┏━━

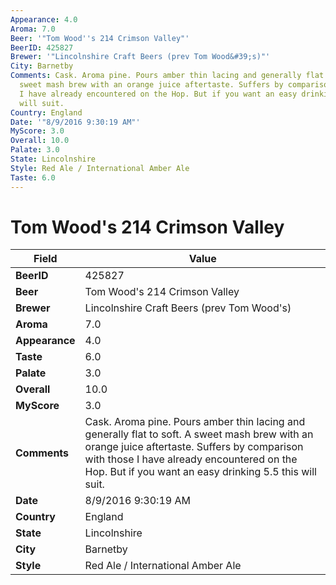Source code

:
 ```yaml
---
Appearance: 4.0
Aroma: 7.0
Beer: '"Tom Wood''s 214 Crimson Valley"'
BeerID: 425827
Brewer: '"Lincolnshire Craft Beers (prev Tom Wood&#39;s)"'
City: Barnetby
Comments: Cask. Aroma pine. Pours amber thin lacing and generally flat to soft. A
  sweet mash brew with an orange juice aftertaste. Suffers by comparison with those
  I have already encountered on the Hop. But if you want an easy drinking 5.5 this
  will suit.
Country: England
Date: '"8/9/2016 9:30:19 AM"'
MyScore: 3.0
Overall: 10.0
Palate: 3.0
State: Lincolnshire
Style: Red Ale / International Amber Ale
Taste: 6.0
---
```


# Tom Wood's 214 Crimson Valley

| Field         | Value |
|---------------|-------|
| **BeerID** | 425827 |
| **Beer** | Tom Wood's 214 Crimson Valley |
| **Brewer** | Lincolnshire Craft Beers (prev Tom Wood&#39;s) |
| **Aroma** | 7.0 |
| **Appearance** | 4.0 |
| **Taste** | 6.0 |
| **Palate** | 3.0 |
| **Overall** | 10.0 |
| **MyScore** | 3.0 |
| **Comments** | Cask. Aroma pine. Pours amber thin lacing and generally flat to soft. A sweet mash brew with an orange juice aftertaste. Suffers by comparison with those I have already encountered on the Hop. But if you want an easy drinking 5.5 this will suit. |
| **Date** | 8/9/2016 9:30:19 AM |
| **Country** | England |
| **State** | Lincolnshire |
| **City** | Barnetby |
| **Style** | Red Ale / International Amber Ale |
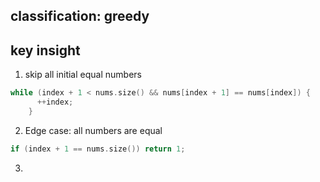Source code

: ## classification: greedy

## key insight
1. skip all initial equal numbers
```cpp
while (index + 1 < nums.size() && nums[index + 1] == nums[index]) {
      ++index;
    }
```

2. Edge case: all numbers are equal
```cpp
if (index + 1 == nums.size()) return 1;
```

3. 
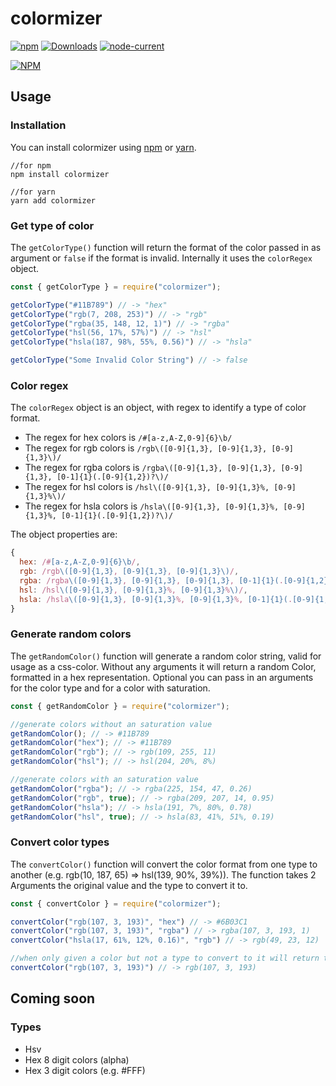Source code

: # colormizer

[![npm](https://img.shields.io/npm/v/colormizer)](https://www.npmjs.com/package/colormizer)
[![Downloads](https://img.shields.io/npm/dm/colormizer)](https://www.npmjs.com/package/colormizer)
[![node-current](https://img.shields.io/node/v/colormizer)](https://www.npmjs.com/package/colormizer)

[![NPM](https://nodei.co/npm/colormizer.png)](https://www.npmjs.com/package/colormizer)

## Usage

### Installation

You can install colormizer using [npm](https://www.npmjs.com/package/colormizer) or [yarn](https://yarnpkg.com/package/colormizer).

```
//for npm
npm install colormizer

//for yarn
yarn add colormizer
```

### Get type of color

The `getColorType()` function will return the format of the color passed in as argument or `false` if the format is invalid. Internally it uses the `colorRegex` object. 

```js
const { getColorType } = require("colormizer");

getColorType("#11B789") // -> "hex"
getColorType("rgb(7, 208, 253)") // -> "rgb"
getColorType("rgba(35, 148, 12, 1)") // -> "rgba"
getColorType("hsl(56, 17%, 57%)") // -> "hsl"
getColorType("hsla(187, 98%, 55%, 0.56)") // -> "hsla"

getColorType("Some Invalid Color String") // -> false
```
### Color regex

The `colorRegex` object is an object, with regex to identify a type of color format. 
* The regex for hex colors is `/#[a-z,A-Z,0-9]{6}\b/`
* The regex for rgb colors is `/rgb\([0-9]{1,3}, [0-9]{1,3}, [0-9]{1,3}\)/`
* The regex for rgba colors is `/rgba\([0-9]{1,3}, [0-9]{1,3}, [0-9]{1,3}, [0-1]{1}(.[0-9]{1,2})?\)/`
* The regex for hsl colors is `/hsl\([0-9]{1,3}, [0-9]{1,3}%, [0-9]{1,3}%\)/`
* The regex for hsla colors is `/hsla\([0-9]{1,3}, [0-9]{1,3}%, [0-9]{1,3}%, [0-1]{1}(.[0-9]{1,2})?\)/`

The object properties are:
```js
{
  hex: /#[a-z,A-Z,0-9]{6}\b/,
  rgb: /rgb\([0-9]{1,3}, [0-9]{1,3}, [0-9]{1,3}\)/,
  rgba: /rgba\([0-9]{1,3}, [0-9]{1,3}, [0-9]{1,3}, [0-1]{1}(.[0-9]{1,2})?\)/,
  hsl: /hsl\([0-9]{1,3}, [0-9]{1,3}%, [0-9]{1,3}%\)/,
  hsla: /hsla\([0-9]{1,3}, [0-9]{1,3}%, [0-9]{1,3}%, [0-1]{1}(.[0-9]{1,2})?\)/,
}
```

### Generate random colors

The `getRandomColor()` function will generate a random color string, valid for usage as a css-color. Without any arguments it will return a random Color, formatted in a hex representation. Optional you can pass in an arguments for the color type and for a color with saturation.

```js
const { getRandomColor } = require("colormizer");

//generate colors without an saturation value
getRandomColor(); // -> #11B789
getRandomColor("hex"); // -> #11B789
getRandomColor("rgb"); // -> rgb(109, 255, 11)
getRandomColor("hsl"); // -> hsl(204, 20%, 8%)

//generate colors with an saturation value
getRandomColor("rgba"); // -> rgba(225, 154, 47, 0.26)
getRandomColor("rgb", true); // -> rgba(209, 207, 14, 0.95)
getRandomColor("hsla"); // -> hsla(191, 7%, 80%, 0.78)
getRandomColor("hsl", true); // -> hsla(83, 41%, 51%, 0.19)
```

### Convert color types

The `convertColor()` function will convert the color format from one type to another (e.g. rgb(10, 187, 65) => hsl(139, 90%, 39%)). The function takes 2 Arguments the original value and the type to convert it to.

```js
const { convertColor } = require("colormizer");

convertColor("rgb(107, 3, 193)", "hex") // -> #6B03C1
convertColor("rgb(107, 3, 193)", "rgba") // -> rgba(107, 3, 193, 1)
convertColor("hsla(17, 61%, 12%, 0.16)", "rgb") // -> rgb(49, 23, 12)

//when only given a color but not a type to convert to it will return the original color
convertColor("rgb(107, 3, 193)") // -> rgb(107, 3, 193)
```

## Coming soon

### Types
* Hsv
* Hex 8 digit colors (alpha)
* Hex 3 digit colors (e.g. #FFF)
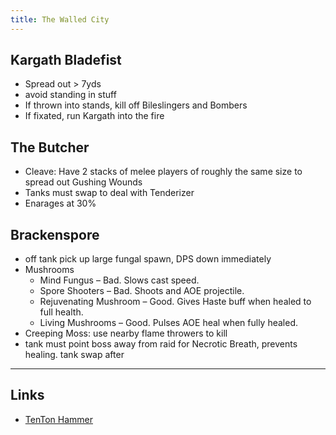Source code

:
 ```yaml
---
title: The Walled City
---
```


## Kargath Bladefist
* Spread out > 7yds
* avoid standing in stuff
* If thrown into stands, kill off Bileslingers and Bombers
* If fixated, run Kargath into the fire

## The Butcher
* Cleave: Have 2 stacks of melee players of roughly the same size to spread out Gushing Wounds
* Tanks must swap to deal with Tenderizer
* Enarages at 30%

## Brackenspore
* off tank pick up large fungal spawn, DPS down immediately
* Mushrooms
    * Mind Fungus – Bad. Slows cast speed.
    * Spore Shooters – Bad. Shoots and AOE projectile.
    * Rejuvenating Mushroom – Good. Gives Haste buff when healed to full health.
    * Living Mushrooms – Good. Pulses AOE heal when fully healed.
* Creeping Moss: use nearby flame throwers to kill
* tank must point boss away from raid for Necrotic Breath, prevents healing. tank swap after

----

## Links
* [TenTon Hammer](http://www.tentonhammer.com/guides/world-warcraft/highmaul-lfr-walled-city)
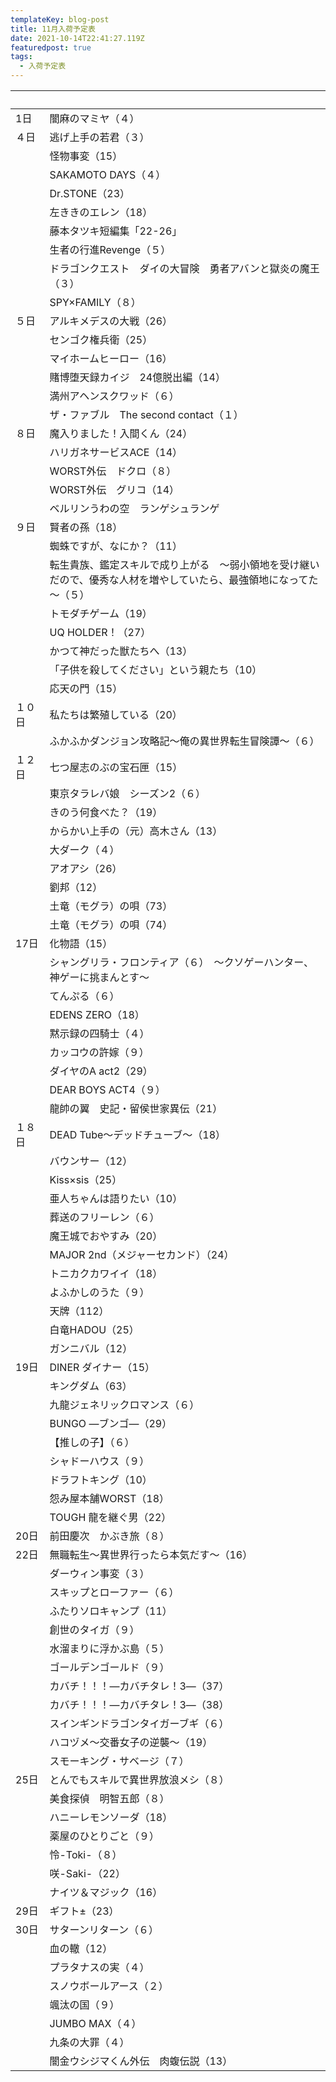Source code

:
 ```yaml
---
templateKey: blog-post
title: 11月入荷予定表
date: 2021-10-14T22:41:27.119Z
featuredpost: true
tags:
  - 入荷予定表
---
```

| <!--StartFragment-->　　 | 　                                                          |
| ---------------------- | ---------------------------------------------------------- |
| 1日                     | 闇麻のマミヤ（４）                                                  |
| ４日                     | 逃げ上手の若君（３）                                                 |
| 　                      | 怪物事変（15）                                                   |
| 　                      | SAKAMOTO DAYS（４）                                           |
| 　                      | Dr.STONE（23）                                               |
| 　                      | 左ききのエレン（18）                                                |
| 　                      | 藤本タツキ短編集「22-26」                                            |
| 　                      | 生者の行進Revenge（５）                                            |
| 　                      | ドラゴンクエスト　ダイの大冒険　勇者アバンと獄炎の魔王（３）                             |
| 　                      | SPY×FAMILY（８）                                              |
| ５日                     | アルキメデスの大戦（26）                                              |
| 　                      | センゴク権兵衛（25）                                                |
| 　                      | マイホームヒーロー（16）                                              |
| 　                      | 賭博堕天録カイジ　24億脱出編（14）                                        |
| 　                      | 満州アヘンスクワッド（６）                                              |
| 　                      | ザ・ファブル　The second contact（１）                               |
| ８日                     | 魔入りました！入間くん（24）                                            |
| 　                      | ハリガネサービスACE（14）                                            |
| 　                      | WORST外伝　ドクロ（８）                                             |
| 　                      | WORST外伝　グリコ（14）                                            |
| 　                      | ベルリンうわの空　ランゲシュランゲ                                          |
| ９日                     | 賢者の孫（18）                                                   |
| 　                      | 蜘蛛ですが、なにか？（11）                                             |
| 　                      | 転生貴族、鑑定スキルで成り上がる　～弱小領地を受け継いだので、優秀な人材を増やしていたら、最強領地になってた～（５） |
| 　                      | トモダチゲーム（19）                                                |
| 　                      | UQ HOLDER！（27）                                             |
| 　                      | かつて神だった獣たちへ（13）                                            |
| 　                      | 「子供を殺してください」という親たち（10）                                     |
| 　                      | 応天の門（15）                                                   |
| １０日                    | 私たちは繁殖している（20）                                             |
| 　                      | ふかふかダンジョン攻略記～俺の異世界転生冒険譚～（６）                                |
| １２日                    | 七つ屋志のぶの宝石匣（15）                                             |
| 　                      | 東京タラレバ娘　シーズン2（６）                                           |
| 　                      | きのう何食べた？（19）                                               |
| 　                      | からかい上手の（元）高木さん（13）                                         |
| 　                      | 大ダーク（４）                                                    |
| 　                      | アオアシ（26）                                                   |
| 　                      | 劉邦（12）                                                     |
| 　                      | 土竜（モグラ）の唄（73）                                              |
| 　                      | 土竜（モグラ）の唄（74）                                              |
| 17日                    | 化物語（15）                                                    |
| 　                      | シャングリラ・フロンティア（６）　～クソゲーハンター、神ゲーに挑まんとす～                      |
| 　                      | てんぷる（６）                                                    |
| 　                      | EDENS ZERO（18）                                             |
| 　                      | 黙示録の四騎士（４）                                                 |
| 　                      | カッコウの許嫁（９）                                                 |
| 　                      | ダイヤのA act2（29）                                             |
| 　                      | DEAR BOYS ACT4（９）                                          |
| 　                      | 龍帥の翼　史記・留侯世家異伝（21）                                         |
| １８日                    | DEAD Tube～デッドチューブ～（18）                                     |
| 　                      | バウンサー（12）                                                  |
| 　                      | Kiss×sis（25）                                               |
| 　                      | 亜人ちゃんは語りたい（10）                                             |
| 　                      | 葬送のフリーレン（６）                                                |
| 　                      | 魔王城でおやすみ（20）                                               |
| 　                      | MAJOR 2nd（メジャーセカンド）（24）                                    |
| 　                      | トニカクカワイイ（18）                                               |
| 　                      | よふかしのうた（９）                                                 |
| 　                      | 天牌（112）                                                    |
| 　                      | 白竜HADOU（25）                                                |
| 　                      | ガンニバル（12）                                                  |
| 19日                    | DINER ダイナー（15）                                             |
| 　                      | キングダム（63）                                                  |
| 　                      | 九龍ジェネリックロマンス（６）                                            |
| 　                      | BUNGO ―ブンゴ―（29）                                            |
| 　                      | 【推しの子】（６）                                                  |
| 　                      | シャドーハウス（９）                                                 |
| 　                      | ドラフトキング（10）                                                |
| 　                      | 怨み屋本舗WORST（18）                                             |
| 　                      | TOUGH 龍を継ぐ男（22）                                            |
| 20日                    | 前田慶次　かぶき旅（８）                                               |
| 22日                    | 無職転生～異世界行ったら本気だす～（16）                                      |
| 　                      | ダーウィン事変（３）                                                 |
| 　                      | スキップとローファー（６）                                              |
| 　                      | ふたりソロキャンプ（11）                                              |
| 　                      | 創世のタイガ（９）                                                  |
| 　                      | 水溜まりに浮かぶ島（５）                                               |
| 　                      | ゴールデンゴールド（９）                                               |
| 　                      | カバチ！！！―カバチタレ！3―（37）                                        |
| 　                      | カバチ！！！―カバチタレ！3―（38）                                        |
| 　                      | スインギンドラゴンタイガーブギ（６）                                         |
| 　                      | ハコヅメ～交番女子の逆襲～（19）                                          |
| 　                      | スモーキング・サベージ（７）                                             |
| 25日                    | とんでもスキルで異世界放浪メシ（８）                                         |
| 　                      | 美食探偵　明智五郎（８）                                               |
| 　                      | ハニーレモンソーダ（18）                                              |
| 　                      | 薬屋のひとりごと（９）                                                |
| 　                      | 怜-Toki-（８）                                                 |
| 　                      | 咲-Saki-（22）                                                |
| 　                      | ナイツ＆マジック（16）                                               |
| 29日                    | ギフト±（23）                                                   |
| 30日                    | サターンリターン（６）                                                |
| 　                      | 血の轍（12）                                                    |
| 　                      | プラタナスの実（４）                                                 |
| 　                      | スノウボールアース（２）                                               |
| 　                      | 颯汰の国（９）                                                    |
| 　                      | JUMBO MAX（４）                                               |
| 　                      | 九条の大罪（４）                                                   |
| 　                      | 闇金ウシジマくん外伝　肉蝮伝説（13）<!--EndFragment-->                      |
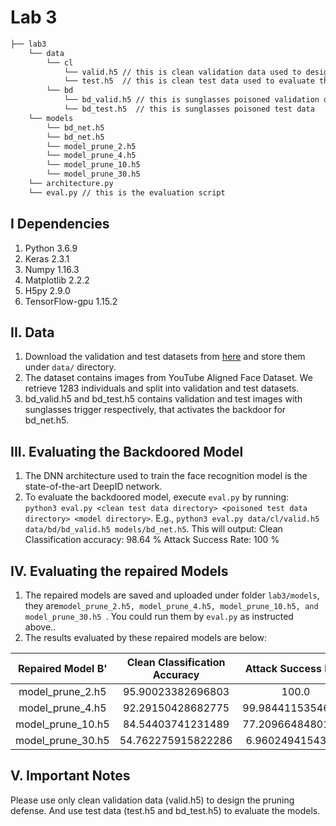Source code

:# Lab 3


```bash
├── lab3
    └── data 
        └── cl
            └── valid.h5 // this is clean validation data used to design the defense
            └── test.h5  // this is clean test data used to evaluate the BadNet
        └── bd
            └── bd_valid.h5 // this is sunglasses poisoned validation data
            └── bd_test.h5  // this is sunglasses poisoned test data
    └── models
        └── bd_net.h5
        └── bd_net.h5
        └── model_prune_2.h5
        └── model_prune_4.h5
        └── model_prune_10.h5
        └── model_prune_30.h5
    └── architecture.py
    └── eval.py // this is the evaluation script
```

## I Dependencies
   1. Python 3.6.9
   2. Keras 2.3.1
   3. Numpy 1.16.3
   4. Matplotlib 2.2.2
   5. H5py 2.9.0
   6. TensorFlow-gpu 1.15.2

## II. Data
   1. Download the validation and test datasets from [here](https://drive.google.com/drive/folders/1Rs68uH8Xqa4j6UxG53wzD0uyI8347dSq?usp=sharing) and store them under `data/` directory.
   2. The dataset contains images from YouTube Aligned Face Dataset. We retrieve 1283 individuals and split into validation and test datasets.
   3. bd_valid.h5 and bd_test.h5 contains validation and test images with sunglasses trigger respectively, that activates the backdoor for bd_net.h5. 
  

## III. Evaluating the Backdoored Model
   1. The DNN architecture used to train the face recognition model is the state-of-the-art DeepID network. 
   2. To evaluate the backdoored model, execute `eval.py` by running:  
      `python3 eval.py <clean test data directory> <poisoned test data directory> <model directory>`.
      E.g., `python3 eval.py data/cl/valid.h5 data/bd/bd_valid.h5 models/bd_net.h5`. This will output:
      Clean Classification accuracy: 98.64 %
      Attack Success Rate: 100 %

## IV. Evaluating the repaired Models
1. The repaired models are saved and uploaded under folder `lab3/models`, they are```model_prune_2.h5, model_prune_4.h5, model_prune_10.h5, and model_prune_30.h5 ```. You could run them by `eval.py` as instructed above.. 
2. The results evaluated by these repaired models are below:

|  Repaired Model B' | Clean Classification Accuracy | Attack Success Rate |
|:------------------:|:-----------------------------:|:-------------------:|
|  model_prune_2.h5  |       95.90023382696803       |        100.0        |
|  model_prune_4.h5  |       92.29150428682775       |  99.98441153546376  |
|  model_prune_10.h5 |       84.54403741231489       |  77.20966484801247  |
|  model_prune_30.h5 |       54.762275915822286      |   6.96024941543258  |    

## V. Important Notes
Please use only clean validation data (valid.h5) to design the pruning defense. And use test data (test.h5 and bd_test.h5) to evaluate the models. 
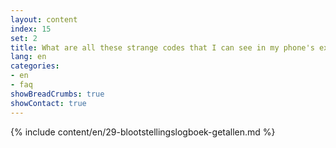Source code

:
 ```yaml
---
layout: content
index: 15
set: 2
title: What are all these strange codes that I can see in my phone's exposure log?
lang: en 
categories:
- en
- faq
showBreadCrumbs: true
showContact: true
---
```

{% include content/en/29-blootstellingslogboek-getallen.md %}
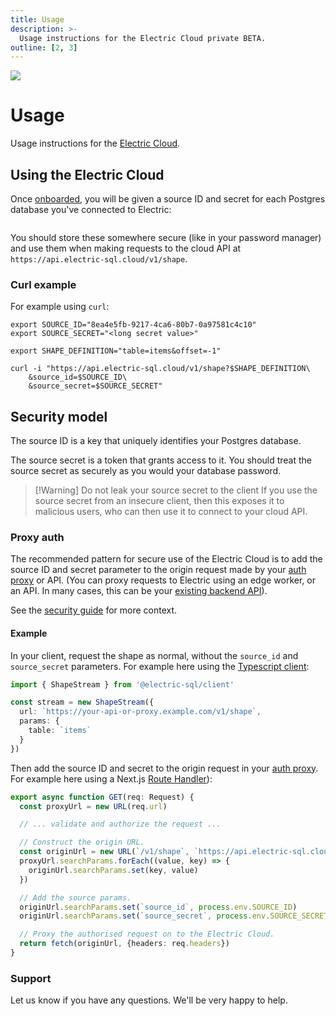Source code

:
 ```yaml
---
title: Usage
description: >-
  Usage instructions for the Electric Cloud private BETA.
outline: [2, 3]
---
```


<script setup>
import AccessCredsPNG from '/static/img/docs/cloud/access-creds.png?url'
</script>

<img src="/img/icons/ddn.svg" class="product-icon" />

# Usage

Usage instructions for the [Electric Cloud](../cloud).

## Using the Electric Cloud

Once [onboarded](./onboarding), you will be given a source ID and secret for each Postgres database you've connected to Electric:

<figure>
  <img :src="AccessCredsPNG" />
</figure>

You should store these somewhere secure (like in your password manager) and use them when making requests to the cloud API at `https://api.electric-sql.cloud/v1/shape`.

### Curl example

For example using `curl`:

```shell
export SOURCE_ID="8ea4e5fb-9217-4ca6-80b7-0a97581c4c10"
export SOURCE_SECRET="<long secret value>"

export SHAPE_DEFINITION="table=items&offset=-1"

curl -i "https://api.electric-sql.cloud/v1/shape?$SHAPE_DEFINITION\
    &source_id=$SOURCE_ID\
    &source_secret=$SOURCE_SECRET"
```

## Security model

The source ID is a key that uniquely identifies your Postgres database.

The source secret is a token that grants access to it. You should treat the source secret as securely as you would your database password.

> [!Warning] Do not leak your source secret to the client
> If you use the source secret from an insecure client, then this exposes it to malicious users, who can then use it to connect to your cloud API.

### Proxy auth

The recommended pattern for secure use of the Electric Cloud is to add the source ID and secret parameter to the origin request made by your [auth proxy](/docs/guides/auth) or API. (You can proxy requests to Electric using an edge worker, or an API. In many cases, this can be your [existing backend API](/blog/2024/11/21/local-first-with-your-existing-api#using-your-existing-api)).

See the [security guide](/docs/guides/security) for more context.

#### Example

In your client, request the shape as normal, without the `source_id` and `source_secret` parameters. For example here using the [Typescript client](/docs/api/clients/typescript):

```ts
import { ShapeStream } from '@electric-sql/client'

const stream = new ShapeStream({
  url: `https://your-api-or-proxy.example.com/v1/shape`,
  params: {
    table: `items`
  }
})
```

Then add the source ID and secret to the origin request in your [auth proxy](/docs/guides/auth). For example here using a Next.js [Route Handler](https://nextjs.org/docs/app/building-your-application/routing/route-handlers)):

```ts
export async function GET(req: Request) {
  const proxyUrl = new URL(req.url)

  // ... validate and authorize the request ...

  // Construct the origin URL.
  const originUrl = new URL(`/v1/shape`, `https://api.electric-sql.cloud`)
  proxyUrl.searchParams.forEach((value, key) => {
    originUrl.searchParams.set(key, value)
  })

  // Add the source params.
  originUrl.searchParams.set(`source_id`, process.env.SOURCE_ID)
  originUrl.searchParams.set(`source_secret`, process.env.SOURCE_SECRET)

  // Proxy the authorised request on to the Electric Cloud.
  return fetch(originUrl, {headers: req.headers})
}
```

### Support

Let us know if you have any questions. We'll be very happy to help.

┗━━

* _Activity_
Filter the records above, keeping each line that contains the word "yarn".

* _Response to the exercise_
You can install colormizer using [npm](https://www.npmjs.com/package/colormizer) or [yarn](https://yarnpkg.com/package/colormizer).
//for yarn
yarn add colormizer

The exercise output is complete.